I appreciate any comments. Thank you.

p.s) executable is compiled with -O2 switch.

$ ./difference -hT < input04.txt
Stack space overflow: current size 8388608 bytes.
$ ghc --version
The Glorious Glasgow Haskell Compilation System, version 7.6.3

.

import Data.List
import Data.Array

-- array (non-zero-count, start-offset, array_data)
array_size=101

myindex :: Int -> Int -> Int
myindex key offset
    | key >= offset = key - offset
    | otherwise     = key - offset + array_size

mylookup x (_,offset,arr) = arr ! idx
    where idx = myindex x offset

addOrReplace :: Int -> Int -> (Int, Int, Array Int (Int,Int)) -> (Int, Int, Array Int (Int,Int))
addOrReplace key value (count,offset,arr) = (count', offset, arr // [(idx,(key,value))])
    where idx = myindex key offset
          (_,prev_value) = arr ! idx
          count' = case (prev_value, value) of
                      (0,0) -> count
                      (0,_) -> count + 1
                      (_,0) -> count - 1
                      otherwise -> count

difference :: (Int,Int,Array Int (Int,Int)) -> [Int] -> [Int] -> [Int]
difference (count,offset,arr) [] []
    | count == 0 = []
    | otherwise  = [ k | x <- [0..array_size-1], let (k,v) = (arr ! x), v /= 0]
difference m (x:xs) y = difference new_m xs y
    where (_,v) = mylookup x m
          new_m = addOrReplace x (v + 1) m
difference m [] (y:ys) = difference new_m [] ys
    where (_,v) = mylookup y m
          new_m = if v == 0
            then m
            else addOrReplace y (v - 1) m

main = do
    n <- readLn :: IO Int
    pp <- getLine
    m <- readLn :: IO Int
    qq <- getLine
    let p = map (read :: String->Int) . words $ pp
        q = map (read :: String->Int) . words $ qq
        startArray = (0,head q, array (0,100) [(i,(0,0)) | i <- [0..100]] )
    putStrLn . unwords . map show . sort $ difference startArray q p

[EDIT] I seq'ed value and Array thanks to Carl's advice. I attach heap diagram.

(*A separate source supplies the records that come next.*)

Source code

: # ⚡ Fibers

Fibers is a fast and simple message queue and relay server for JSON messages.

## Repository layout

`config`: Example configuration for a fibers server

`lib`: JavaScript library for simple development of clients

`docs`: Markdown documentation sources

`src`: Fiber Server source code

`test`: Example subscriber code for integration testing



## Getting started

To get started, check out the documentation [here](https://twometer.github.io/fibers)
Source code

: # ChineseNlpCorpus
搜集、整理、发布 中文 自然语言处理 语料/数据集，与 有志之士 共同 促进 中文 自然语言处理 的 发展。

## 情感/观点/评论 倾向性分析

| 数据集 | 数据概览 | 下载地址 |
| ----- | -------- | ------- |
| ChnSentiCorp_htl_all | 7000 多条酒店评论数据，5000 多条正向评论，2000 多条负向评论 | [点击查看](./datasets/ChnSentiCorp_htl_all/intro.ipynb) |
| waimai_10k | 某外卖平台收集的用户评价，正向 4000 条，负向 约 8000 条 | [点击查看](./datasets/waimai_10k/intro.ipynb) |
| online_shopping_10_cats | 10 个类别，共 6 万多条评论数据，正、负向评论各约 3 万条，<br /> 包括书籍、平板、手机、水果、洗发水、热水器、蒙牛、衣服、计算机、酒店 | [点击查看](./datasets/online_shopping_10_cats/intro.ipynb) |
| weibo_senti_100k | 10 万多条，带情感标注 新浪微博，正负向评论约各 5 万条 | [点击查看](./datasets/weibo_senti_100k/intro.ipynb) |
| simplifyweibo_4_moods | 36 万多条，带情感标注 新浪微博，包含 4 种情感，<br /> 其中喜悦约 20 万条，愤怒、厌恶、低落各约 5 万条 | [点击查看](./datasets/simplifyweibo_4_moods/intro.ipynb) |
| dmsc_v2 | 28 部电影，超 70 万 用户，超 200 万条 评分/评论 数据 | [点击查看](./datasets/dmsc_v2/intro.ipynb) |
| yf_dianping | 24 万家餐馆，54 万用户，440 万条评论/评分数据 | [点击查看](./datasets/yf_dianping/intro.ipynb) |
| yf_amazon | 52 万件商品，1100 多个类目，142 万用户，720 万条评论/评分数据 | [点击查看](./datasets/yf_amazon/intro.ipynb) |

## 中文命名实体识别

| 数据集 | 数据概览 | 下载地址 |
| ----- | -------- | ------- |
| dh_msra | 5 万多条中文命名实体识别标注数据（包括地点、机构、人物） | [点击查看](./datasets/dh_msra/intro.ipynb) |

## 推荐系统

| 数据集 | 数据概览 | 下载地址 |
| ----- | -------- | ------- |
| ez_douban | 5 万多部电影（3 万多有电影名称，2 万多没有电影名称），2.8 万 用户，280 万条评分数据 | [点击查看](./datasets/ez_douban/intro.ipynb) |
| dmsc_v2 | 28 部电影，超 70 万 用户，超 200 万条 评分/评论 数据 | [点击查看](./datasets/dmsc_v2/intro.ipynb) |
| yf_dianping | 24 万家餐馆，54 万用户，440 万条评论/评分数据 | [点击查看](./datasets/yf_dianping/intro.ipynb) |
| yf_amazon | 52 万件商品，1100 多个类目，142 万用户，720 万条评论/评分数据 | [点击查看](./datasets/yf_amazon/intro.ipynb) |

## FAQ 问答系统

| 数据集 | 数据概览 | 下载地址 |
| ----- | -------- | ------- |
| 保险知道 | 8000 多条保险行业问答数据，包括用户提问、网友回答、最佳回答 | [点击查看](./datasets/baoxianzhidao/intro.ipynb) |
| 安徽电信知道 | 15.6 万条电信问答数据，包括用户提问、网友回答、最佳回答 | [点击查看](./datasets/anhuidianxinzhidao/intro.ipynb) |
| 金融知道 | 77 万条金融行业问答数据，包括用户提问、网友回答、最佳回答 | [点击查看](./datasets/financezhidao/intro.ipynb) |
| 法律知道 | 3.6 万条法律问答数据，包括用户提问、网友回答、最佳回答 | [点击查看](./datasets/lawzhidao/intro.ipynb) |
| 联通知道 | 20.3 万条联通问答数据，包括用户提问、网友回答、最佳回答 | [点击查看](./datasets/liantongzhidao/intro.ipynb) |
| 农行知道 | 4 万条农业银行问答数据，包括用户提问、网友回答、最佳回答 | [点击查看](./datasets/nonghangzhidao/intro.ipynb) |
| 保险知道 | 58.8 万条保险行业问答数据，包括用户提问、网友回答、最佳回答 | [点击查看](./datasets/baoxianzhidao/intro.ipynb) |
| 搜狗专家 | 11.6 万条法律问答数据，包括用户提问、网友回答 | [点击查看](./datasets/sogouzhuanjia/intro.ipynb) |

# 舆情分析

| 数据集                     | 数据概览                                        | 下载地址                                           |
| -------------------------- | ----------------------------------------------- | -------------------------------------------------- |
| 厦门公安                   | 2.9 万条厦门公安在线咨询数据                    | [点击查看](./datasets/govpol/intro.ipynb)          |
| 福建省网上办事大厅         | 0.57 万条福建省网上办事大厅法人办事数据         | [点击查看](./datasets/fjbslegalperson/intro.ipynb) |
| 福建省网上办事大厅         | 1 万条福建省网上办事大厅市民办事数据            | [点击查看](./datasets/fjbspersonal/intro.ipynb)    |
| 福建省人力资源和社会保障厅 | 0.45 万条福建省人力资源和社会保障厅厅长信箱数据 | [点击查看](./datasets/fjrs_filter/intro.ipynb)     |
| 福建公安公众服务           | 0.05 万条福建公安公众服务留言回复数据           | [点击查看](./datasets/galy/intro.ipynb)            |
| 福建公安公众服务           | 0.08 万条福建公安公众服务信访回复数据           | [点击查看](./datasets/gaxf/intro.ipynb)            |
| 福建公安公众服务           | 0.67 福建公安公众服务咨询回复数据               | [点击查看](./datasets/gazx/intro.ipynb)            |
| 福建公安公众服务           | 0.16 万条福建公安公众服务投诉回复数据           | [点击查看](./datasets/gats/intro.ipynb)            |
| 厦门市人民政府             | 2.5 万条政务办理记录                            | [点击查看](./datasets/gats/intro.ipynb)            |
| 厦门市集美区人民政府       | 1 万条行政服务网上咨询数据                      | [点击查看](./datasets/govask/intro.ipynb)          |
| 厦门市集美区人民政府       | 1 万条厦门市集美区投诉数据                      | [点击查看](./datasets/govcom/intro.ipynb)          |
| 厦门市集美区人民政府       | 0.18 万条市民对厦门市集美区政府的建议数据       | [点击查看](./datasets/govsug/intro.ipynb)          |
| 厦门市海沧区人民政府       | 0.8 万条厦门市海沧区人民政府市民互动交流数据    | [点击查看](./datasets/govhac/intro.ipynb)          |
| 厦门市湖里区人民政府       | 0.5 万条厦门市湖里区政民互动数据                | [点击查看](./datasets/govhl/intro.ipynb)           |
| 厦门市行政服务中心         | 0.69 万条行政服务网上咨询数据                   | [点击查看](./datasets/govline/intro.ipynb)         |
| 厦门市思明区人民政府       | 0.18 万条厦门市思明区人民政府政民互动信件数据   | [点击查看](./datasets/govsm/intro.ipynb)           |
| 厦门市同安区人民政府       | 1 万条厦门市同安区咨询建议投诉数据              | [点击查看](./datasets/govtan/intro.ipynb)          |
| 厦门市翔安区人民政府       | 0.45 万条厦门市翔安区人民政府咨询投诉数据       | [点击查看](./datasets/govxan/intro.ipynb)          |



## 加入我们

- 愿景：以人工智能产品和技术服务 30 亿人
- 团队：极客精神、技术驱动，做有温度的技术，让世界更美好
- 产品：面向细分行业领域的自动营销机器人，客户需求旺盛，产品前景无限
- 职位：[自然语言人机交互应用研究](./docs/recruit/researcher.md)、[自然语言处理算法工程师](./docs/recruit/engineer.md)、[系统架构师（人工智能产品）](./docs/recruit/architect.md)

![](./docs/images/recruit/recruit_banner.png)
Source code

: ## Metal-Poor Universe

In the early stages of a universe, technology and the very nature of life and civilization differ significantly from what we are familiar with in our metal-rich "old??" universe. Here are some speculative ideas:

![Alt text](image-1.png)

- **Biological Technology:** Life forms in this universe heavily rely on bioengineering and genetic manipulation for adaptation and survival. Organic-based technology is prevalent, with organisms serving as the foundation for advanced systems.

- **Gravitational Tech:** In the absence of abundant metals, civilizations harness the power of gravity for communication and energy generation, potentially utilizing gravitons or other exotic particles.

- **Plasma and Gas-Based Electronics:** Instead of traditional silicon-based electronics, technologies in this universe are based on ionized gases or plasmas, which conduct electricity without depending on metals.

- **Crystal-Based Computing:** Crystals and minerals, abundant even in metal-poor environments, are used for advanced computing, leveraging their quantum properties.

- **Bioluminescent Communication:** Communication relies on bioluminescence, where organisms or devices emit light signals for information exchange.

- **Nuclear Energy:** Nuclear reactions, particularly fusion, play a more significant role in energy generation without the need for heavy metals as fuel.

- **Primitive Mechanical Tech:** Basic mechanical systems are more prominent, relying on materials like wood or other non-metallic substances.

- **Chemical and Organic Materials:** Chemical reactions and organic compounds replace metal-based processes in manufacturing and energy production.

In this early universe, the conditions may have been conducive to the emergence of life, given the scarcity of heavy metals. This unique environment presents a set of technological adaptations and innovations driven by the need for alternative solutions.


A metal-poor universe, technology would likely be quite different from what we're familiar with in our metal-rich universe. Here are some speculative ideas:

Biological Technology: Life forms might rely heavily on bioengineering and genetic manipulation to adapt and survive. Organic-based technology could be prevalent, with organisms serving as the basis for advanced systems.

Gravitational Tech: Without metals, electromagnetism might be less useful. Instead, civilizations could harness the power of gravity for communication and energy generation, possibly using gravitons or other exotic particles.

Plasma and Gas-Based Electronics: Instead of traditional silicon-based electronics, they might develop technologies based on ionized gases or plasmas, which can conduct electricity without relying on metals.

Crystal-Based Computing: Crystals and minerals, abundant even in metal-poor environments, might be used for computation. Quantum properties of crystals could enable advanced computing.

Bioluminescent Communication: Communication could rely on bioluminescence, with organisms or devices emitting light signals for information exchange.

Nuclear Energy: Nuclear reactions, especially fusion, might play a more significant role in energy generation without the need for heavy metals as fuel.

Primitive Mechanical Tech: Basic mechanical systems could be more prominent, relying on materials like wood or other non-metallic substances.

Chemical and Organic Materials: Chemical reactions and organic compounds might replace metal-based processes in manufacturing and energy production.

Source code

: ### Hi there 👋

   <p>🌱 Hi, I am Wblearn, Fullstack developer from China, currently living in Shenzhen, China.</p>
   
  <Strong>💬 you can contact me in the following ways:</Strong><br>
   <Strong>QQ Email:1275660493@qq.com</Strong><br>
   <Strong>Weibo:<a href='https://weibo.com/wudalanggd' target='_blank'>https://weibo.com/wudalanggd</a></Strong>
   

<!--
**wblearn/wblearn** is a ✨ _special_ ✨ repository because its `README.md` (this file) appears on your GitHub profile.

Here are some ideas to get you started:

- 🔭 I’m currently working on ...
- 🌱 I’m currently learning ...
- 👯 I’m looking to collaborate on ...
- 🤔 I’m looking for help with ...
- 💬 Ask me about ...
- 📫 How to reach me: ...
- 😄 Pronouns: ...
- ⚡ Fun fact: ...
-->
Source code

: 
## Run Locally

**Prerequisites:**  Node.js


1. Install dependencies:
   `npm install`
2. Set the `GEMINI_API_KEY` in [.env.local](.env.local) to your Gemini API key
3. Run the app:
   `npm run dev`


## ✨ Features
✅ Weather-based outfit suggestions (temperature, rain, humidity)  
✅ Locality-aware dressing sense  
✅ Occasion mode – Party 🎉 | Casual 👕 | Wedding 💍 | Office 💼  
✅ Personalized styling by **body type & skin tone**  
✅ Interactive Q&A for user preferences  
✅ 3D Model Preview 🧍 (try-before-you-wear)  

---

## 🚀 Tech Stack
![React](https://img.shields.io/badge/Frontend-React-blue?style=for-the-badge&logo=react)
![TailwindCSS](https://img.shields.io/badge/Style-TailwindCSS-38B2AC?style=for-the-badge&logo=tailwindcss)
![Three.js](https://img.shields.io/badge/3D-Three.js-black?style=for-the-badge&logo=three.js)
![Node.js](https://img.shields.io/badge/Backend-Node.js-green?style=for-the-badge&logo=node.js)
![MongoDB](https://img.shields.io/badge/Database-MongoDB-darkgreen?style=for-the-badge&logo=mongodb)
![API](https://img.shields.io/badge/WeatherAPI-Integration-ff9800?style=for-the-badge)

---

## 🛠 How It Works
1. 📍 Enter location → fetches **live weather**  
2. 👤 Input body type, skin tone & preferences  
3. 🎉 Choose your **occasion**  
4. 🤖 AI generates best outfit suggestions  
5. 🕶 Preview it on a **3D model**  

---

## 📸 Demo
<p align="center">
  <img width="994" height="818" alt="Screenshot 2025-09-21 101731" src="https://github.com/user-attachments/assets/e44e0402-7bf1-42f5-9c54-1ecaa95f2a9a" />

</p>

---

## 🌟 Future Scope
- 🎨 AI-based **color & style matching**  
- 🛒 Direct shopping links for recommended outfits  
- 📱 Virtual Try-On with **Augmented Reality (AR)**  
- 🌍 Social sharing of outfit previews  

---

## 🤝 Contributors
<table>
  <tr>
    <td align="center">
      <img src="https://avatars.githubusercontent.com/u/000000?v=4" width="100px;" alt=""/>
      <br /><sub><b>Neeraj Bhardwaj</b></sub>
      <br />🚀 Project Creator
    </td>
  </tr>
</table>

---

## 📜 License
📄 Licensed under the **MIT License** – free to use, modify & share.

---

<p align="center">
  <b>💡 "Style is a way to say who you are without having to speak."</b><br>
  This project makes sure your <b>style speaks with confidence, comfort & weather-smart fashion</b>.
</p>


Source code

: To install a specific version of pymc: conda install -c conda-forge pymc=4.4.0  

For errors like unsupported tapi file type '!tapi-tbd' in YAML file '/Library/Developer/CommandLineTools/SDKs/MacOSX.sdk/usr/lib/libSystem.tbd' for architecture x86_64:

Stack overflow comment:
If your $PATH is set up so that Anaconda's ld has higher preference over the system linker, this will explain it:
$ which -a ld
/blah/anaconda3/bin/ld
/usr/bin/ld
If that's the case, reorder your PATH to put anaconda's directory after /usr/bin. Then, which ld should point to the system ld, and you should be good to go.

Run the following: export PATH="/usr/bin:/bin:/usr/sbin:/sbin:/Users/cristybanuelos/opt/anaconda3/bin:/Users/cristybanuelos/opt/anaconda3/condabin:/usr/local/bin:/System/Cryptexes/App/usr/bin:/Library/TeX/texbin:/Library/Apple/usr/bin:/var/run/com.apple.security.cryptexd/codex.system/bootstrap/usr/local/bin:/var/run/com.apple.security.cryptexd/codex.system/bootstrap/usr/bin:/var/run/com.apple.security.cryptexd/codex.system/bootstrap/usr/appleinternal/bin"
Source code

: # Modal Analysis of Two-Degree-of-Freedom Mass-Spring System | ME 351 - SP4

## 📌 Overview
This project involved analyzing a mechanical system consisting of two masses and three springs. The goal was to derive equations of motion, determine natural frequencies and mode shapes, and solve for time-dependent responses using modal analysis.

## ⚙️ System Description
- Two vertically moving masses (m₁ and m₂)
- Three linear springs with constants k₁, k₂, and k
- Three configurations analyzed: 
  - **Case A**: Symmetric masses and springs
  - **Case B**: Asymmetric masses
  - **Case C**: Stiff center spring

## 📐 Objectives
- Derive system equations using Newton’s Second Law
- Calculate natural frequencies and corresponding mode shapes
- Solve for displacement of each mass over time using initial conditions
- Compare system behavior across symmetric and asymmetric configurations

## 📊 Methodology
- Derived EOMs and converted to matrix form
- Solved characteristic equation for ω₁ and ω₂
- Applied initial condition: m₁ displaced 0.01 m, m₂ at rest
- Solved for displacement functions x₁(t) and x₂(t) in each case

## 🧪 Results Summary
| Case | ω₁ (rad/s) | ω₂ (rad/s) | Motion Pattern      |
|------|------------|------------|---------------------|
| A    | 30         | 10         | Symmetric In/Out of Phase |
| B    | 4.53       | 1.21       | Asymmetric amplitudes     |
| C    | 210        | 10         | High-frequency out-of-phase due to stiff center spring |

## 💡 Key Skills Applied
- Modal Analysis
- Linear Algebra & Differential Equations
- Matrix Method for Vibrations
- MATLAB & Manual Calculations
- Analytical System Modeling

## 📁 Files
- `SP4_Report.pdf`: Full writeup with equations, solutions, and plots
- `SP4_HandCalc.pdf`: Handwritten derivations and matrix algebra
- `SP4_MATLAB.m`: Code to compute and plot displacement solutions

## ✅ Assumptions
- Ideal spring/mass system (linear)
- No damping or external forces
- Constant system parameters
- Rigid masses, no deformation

[original heap profiling] [original heap]1

[after seq'ing value v]

difference m (x:xs) y = difference new_m xs y
    where (_,v) = mylookup x m
          new_m = v `seq` addOrReplace x (v + 1) m

heap after seq'ing v

[after seq'ing value v and Array]

difference m (x:xs) y = new_m `seq` difference new_m xs y
    where (_,v) = mylookup x m
          new_m = v `seq` addOrReplace x (v + 1) m

heap after seq'ing v and Array

Chul-Woong Yang
  • 1,223
  • 10
  • 17

1 Answers1

1

I see three main problems with this code.

First (and not the cause of the memory use, but definitely the cause of generally poor performance) Array is horrible for this use case. O(1) lookups are useless when updates are O(n).

Speaking of, the values being stored in the Array aren't forced while difference is looping over its first input. They are thunks containing pointers to an unevaluated lookup in the previous version of the array. You can ensure that the value is evaluated at the same time the array is updated, in a variety of ways. When difference loops over its second input, it does this accidentally, in fact, by comparing the value against 0.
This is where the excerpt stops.